Dare Me - By Megan Abbott Page 0,51
Coach is focused, intense. She rides us hard.
“I’ve got to move things fast,” she shouts. “I have to pick up my daughter. Don’t drag on me, dollies.”
At first, the hurting is not the good kind, and I can’t pound my way to it. And when Mindy fishhooks me during a tumbling pass, knocking me to the mat, I’m embarrassed to feel hot tears popping from me. For the first time ever on the mat.
“God, Hanlon,” Mindy says, surprised. “You are Lieutenant Hanlon, aren’t you?”
But there’s no time to feel the shame, and I make sure to hold nothing back when I jam my shoe into Mindy’s hidebound shoulder next time around.
Soon enough, as we leap and tuck and jump, I start feeling better and my body starts doing astonishing things, tight and rock-hard, nailing it.
But then Beth starts talking loudly on her phone. I see Coach looking up at her, again and again, and everything starts galloping back, hoofs up.
“Cap’n,” Coach calls out to her, and I feel myself tense. “Can you run some tumbling?”
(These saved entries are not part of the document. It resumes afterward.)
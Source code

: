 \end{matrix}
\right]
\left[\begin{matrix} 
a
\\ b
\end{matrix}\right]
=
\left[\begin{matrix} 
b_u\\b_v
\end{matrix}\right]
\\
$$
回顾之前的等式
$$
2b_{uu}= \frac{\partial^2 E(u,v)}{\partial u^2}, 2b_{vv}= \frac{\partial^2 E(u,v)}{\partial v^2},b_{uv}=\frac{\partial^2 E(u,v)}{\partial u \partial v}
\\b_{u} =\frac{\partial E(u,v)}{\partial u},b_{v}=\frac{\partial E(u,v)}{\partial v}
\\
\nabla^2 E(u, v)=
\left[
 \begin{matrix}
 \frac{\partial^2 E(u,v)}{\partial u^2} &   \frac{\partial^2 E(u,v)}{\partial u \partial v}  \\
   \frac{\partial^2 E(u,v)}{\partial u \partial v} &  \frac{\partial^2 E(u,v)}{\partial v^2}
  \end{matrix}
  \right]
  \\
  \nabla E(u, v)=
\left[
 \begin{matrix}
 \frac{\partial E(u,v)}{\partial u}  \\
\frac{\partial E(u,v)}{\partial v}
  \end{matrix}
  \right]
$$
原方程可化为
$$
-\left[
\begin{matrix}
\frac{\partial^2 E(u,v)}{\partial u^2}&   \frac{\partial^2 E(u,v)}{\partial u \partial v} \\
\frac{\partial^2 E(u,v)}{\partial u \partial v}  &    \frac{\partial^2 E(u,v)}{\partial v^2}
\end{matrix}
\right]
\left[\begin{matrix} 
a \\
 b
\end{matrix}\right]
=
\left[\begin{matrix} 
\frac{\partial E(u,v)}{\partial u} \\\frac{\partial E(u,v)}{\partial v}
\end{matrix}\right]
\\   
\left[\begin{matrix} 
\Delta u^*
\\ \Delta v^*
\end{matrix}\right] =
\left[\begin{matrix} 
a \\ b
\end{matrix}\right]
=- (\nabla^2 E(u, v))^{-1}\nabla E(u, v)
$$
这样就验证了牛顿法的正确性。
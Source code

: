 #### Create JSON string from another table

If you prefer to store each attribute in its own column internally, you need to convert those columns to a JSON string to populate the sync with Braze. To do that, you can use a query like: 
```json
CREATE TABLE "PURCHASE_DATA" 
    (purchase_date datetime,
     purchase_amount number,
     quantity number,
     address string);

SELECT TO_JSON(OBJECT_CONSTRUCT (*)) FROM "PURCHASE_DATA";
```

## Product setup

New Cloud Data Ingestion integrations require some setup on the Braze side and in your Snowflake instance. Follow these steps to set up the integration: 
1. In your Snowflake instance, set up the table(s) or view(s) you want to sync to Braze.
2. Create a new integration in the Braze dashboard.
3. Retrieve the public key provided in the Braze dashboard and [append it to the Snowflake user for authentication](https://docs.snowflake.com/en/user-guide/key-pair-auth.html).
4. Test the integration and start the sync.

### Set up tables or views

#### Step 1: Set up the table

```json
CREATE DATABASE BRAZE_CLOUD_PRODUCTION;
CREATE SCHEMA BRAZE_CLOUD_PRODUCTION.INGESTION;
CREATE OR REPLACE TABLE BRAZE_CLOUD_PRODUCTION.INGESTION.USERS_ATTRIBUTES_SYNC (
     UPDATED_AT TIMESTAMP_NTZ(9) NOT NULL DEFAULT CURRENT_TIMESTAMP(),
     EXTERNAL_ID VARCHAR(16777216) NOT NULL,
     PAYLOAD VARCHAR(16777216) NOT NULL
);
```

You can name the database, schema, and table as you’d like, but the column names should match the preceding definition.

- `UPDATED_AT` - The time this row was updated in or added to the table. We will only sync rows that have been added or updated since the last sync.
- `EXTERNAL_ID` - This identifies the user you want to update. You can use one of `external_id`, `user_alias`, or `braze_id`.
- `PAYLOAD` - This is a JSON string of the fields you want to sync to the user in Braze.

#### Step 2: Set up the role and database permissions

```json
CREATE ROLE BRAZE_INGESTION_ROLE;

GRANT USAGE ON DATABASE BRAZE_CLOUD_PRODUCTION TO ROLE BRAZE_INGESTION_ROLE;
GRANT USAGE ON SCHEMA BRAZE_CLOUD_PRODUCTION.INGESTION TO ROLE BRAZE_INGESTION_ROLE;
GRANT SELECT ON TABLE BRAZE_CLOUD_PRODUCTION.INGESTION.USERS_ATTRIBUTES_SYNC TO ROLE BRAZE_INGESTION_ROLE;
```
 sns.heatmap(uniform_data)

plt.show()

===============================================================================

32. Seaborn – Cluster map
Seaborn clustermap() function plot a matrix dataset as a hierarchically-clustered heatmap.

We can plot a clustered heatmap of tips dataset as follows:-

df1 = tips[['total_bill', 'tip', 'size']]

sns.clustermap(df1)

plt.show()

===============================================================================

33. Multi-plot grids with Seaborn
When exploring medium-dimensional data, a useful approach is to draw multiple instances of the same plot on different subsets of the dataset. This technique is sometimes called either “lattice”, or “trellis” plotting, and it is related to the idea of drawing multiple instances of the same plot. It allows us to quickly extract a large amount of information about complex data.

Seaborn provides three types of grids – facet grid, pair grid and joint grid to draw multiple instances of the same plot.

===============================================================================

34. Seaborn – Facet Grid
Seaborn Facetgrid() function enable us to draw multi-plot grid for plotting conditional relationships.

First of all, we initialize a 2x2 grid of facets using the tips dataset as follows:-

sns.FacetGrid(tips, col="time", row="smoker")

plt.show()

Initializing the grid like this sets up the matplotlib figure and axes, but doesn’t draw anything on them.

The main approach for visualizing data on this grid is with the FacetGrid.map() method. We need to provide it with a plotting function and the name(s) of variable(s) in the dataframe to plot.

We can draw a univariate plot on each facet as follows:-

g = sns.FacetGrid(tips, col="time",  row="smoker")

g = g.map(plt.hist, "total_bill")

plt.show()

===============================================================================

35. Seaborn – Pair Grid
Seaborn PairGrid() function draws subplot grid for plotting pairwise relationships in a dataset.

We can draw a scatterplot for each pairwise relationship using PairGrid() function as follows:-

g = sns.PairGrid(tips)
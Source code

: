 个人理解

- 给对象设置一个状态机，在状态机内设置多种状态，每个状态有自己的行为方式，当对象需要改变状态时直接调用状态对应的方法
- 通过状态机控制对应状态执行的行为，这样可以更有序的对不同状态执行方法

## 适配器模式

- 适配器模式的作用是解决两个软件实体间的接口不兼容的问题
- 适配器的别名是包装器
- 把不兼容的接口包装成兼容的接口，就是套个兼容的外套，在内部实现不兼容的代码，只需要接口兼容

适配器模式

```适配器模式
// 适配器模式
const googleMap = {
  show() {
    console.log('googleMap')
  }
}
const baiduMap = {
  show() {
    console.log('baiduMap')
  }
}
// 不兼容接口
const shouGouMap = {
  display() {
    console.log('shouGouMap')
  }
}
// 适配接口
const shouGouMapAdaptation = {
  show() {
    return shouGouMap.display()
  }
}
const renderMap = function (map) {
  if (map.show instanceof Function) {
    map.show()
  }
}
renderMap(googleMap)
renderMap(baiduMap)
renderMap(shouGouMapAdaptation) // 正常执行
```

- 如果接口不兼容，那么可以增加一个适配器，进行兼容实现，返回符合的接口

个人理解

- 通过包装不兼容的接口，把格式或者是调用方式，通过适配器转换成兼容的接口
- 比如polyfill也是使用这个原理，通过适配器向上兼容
Beth looks up, a strand of hair slipping from her mouth.
We all look up.
She does not remove the phone from her face.
I feel like if I were closer, I’d see her baring her teeth.
“I’d like to, ma’am,” Beth shouts, in her whiniest teen girl voice, “but I only have one tampon left and I’ve had it in all day, so I think if I do mat work, it’ll come loose.”
We all look at Coach now, and no one says anything.
Coach, oh, Coach, why did you ask?
“Then we’ll see your blood on the mat,” Coach says, planting a foot on the bottom bleacher.
Oh, Coach…these two, toe-to-toe, puffing their chests out, practically thumping them.
“I’d like to, Coach,” she says. “Really, I would. But haven’t we all seen enough blood lately? Shouldn’t we really be thinking of our loss?”
Coach’s face motionless, but I can see something in there, something caving in deep.
Look at her, Coach, I want to say. Look at it. See how she is fearless now. See how long she has been waiting for her chance and now she has it.
I have to make Coach see.
And I have to keep my eyes on Beth, ceaselessly.
We drive side by side down Curling Way, Beth play-gunning the gas. We’re driving out to Sutton Ridge, where the red-scalped PFC, Jimmy Tibbs, agreed to meet with Beth.
She’s pumping him or someone’s pumping someone, and suddenly they are like comrades, passing briefcases and taping Xs on telephone poles.
The spooky rustlings of the ridge are spookier than ever now that the air’s gone cold and everything’s glass-bright. Or maybe it’s the cryptic pause I feel in Beth. Like a thing arrested between coming and going. Like the second before a crouch becomes a bound.
We’re to meet the PFC in a clearing up by the easternmost edge, and we walk in a hush, sneakers tramping, ankles twisting on strange clumps and roots and other things of nature. Why can’t the world be as flat and smooth as a spring-loaded floor, as hard and certain as a gym’s merciless wood?
We hear him before we see him because someone is whistling tinnily somewhere. It seems to put a little scare even in Beth, who doesn’t suffer the red-tinted terrors behind my eyes.
But we get closer and the whistle sounds more like a young boy’s. A whistle to ward off demons and night terrors.
He’s whistling what I finally recognize as some quavering version of “Feliz Navidad.”
Waving from the clearing, he heads toward us, jogging soldierlike and extending his hand as we nudge down the crest of our twining pathway, shoes skidding.
Beth gives him her golden hand and a look of great charm, the powerful illusion of delicate girlhood.
I see how this is with them.
Beth knows her mark.
“Listen, girls, I don’t want to get anyone in trouble.”
His freckle-rubbed face looking rubbed twice over, the PFC paces as he talks, scratching the back of his neck until it turns red.
“He was our Sarge,” he says. “And he’s still Sarge to me. And I got his back.”
“Of course you do,” I say. “None of us want any trouble.”
“But the thing is, now our superiors are involved. The Army’s doing their own investigation,” he says. “And we have to cooperate fully.”
He looks at us and it’s then I realize he knows we know about Sarge and Coach, and I am guessing Beth told him.
“We understand,” Beth says, all big-eyed sympathy. “It’s your duty. What choice do you have?”